To come as a cousin and take his place every day at a good table, to smooth out the wrinkles on the old solicitor's creased and yellow brow, to pluck the young clerks a little by teaching them “basset,” “passe-dix,” and “lansquenet,” in their finest points, and by winning from theme, by way of fee, for the lesson he would give them in an hour, their savings of a month,—all this was an enormously delightful outlook for Porthos.
basset, passe-dix, and lansquenet: Basset and lansquenet are card games. The latter, from the German word landsknecht, a mercenary foot soldier, came to France only at the end of the seventeenth century. Passe-dix is a dice game.
From the notes for The Three Musketeers: (Penguin ClassicsDeluxe Edition) by Alexandre Dumas.

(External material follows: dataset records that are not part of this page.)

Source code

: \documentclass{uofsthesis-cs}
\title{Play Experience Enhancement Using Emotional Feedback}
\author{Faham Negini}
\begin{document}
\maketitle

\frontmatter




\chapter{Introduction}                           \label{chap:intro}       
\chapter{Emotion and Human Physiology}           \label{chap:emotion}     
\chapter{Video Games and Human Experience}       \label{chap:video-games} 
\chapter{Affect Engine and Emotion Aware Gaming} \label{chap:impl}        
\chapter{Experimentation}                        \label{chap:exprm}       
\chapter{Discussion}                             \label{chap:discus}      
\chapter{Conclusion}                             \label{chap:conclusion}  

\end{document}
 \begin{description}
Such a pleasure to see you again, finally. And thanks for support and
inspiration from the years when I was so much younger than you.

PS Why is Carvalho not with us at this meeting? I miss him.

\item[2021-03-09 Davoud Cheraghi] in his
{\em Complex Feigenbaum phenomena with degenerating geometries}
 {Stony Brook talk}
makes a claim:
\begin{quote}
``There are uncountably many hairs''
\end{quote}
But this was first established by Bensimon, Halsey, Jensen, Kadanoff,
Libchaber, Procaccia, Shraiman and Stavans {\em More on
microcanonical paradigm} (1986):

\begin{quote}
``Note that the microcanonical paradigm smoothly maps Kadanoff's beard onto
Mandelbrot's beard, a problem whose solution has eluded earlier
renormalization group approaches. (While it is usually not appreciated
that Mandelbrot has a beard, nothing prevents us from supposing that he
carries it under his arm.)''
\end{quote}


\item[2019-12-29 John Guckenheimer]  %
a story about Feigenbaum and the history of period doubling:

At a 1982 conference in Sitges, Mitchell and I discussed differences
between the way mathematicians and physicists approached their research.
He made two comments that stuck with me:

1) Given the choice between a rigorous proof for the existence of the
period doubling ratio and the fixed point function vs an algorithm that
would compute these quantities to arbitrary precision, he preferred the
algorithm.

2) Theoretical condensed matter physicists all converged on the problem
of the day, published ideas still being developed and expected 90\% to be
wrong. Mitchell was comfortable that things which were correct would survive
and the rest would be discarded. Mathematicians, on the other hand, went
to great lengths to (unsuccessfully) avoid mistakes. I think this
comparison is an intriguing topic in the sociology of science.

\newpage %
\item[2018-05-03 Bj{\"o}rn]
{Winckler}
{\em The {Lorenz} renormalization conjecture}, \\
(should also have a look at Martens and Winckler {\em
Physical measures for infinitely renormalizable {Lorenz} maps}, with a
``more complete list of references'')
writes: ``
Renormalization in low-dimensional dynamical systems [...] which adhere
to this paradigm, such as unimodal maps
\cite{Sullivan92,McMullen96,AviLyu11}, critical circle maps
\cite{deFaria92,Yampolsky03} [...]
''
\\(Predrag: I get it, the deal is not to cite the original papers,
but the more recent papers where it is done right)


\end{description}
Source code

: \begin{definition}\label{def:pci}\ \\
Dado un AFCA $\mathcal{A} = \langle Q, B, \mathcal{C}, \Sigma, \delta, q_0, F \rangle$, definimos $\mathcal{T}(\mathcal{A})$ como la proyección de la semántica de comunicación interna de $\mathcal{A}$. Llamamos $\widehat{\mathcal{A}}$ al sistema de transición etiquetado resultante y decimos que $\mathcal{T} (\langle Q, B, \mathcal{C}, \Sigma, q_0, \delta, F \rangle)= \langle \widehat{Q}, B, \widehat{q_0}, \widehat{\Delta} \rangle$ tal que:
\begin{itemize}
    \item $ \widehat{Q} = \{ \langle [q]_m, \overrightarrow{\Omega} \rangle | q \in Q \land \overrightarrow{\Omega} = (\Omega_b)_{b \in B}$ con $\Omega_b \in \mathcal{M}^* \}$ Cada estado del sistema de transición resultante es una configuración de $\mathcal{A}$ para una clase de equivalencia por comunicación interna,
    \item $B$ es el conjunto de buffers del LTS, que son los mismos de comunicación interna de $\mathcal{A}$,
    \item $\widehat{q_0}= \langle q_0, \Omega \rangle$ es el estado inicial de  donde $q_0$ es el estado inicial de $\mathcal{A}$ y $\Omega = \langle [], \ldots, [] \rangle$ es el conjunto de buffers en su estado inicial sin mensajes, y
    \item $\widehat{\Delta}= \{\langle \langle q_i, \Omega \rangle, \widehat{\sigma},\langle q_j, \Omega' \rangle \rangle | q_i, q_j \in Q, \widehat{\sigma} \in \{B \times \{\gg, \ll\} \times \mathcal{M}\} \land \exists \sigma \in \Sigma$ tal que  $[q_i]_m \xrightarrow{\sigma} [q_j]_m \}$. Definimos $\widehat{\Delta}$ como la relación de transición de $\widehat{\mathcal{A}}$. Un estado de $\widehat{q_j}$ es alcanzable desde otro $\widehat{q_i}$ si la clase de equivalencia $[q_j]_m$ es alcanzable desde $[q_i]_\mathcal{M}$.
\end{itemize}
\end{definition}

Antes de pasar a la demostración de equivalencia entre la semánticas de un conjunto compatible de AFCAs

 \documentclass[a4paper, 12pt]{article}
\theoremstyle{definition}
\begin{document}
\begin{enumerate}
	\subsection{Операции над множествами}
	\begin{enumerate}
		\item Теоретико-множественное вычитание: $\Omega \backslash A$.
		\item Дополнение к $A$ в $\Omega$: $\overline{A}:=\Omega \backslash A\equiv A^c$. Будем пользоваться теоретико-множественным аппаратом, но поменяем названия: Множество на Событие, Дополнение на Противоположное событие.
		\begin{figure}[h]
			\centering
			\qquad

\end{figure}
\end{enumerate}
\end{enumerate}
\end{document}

Taking a look at these three games one notices several things. First, Dumas didn't worry too much about minor anachronisms in his writing. Thus Porthos plays basset in the mid 1620s despite it not being introduced to France until 1674. Second, since Porthos presumably was the banker when teaching the clerks basset, Porthos is happy to take away the poor clerks' monthly savings in what is a more or less rigged game. Again we see that Dumas clearly shows his "heroes" to be rogues not paladins.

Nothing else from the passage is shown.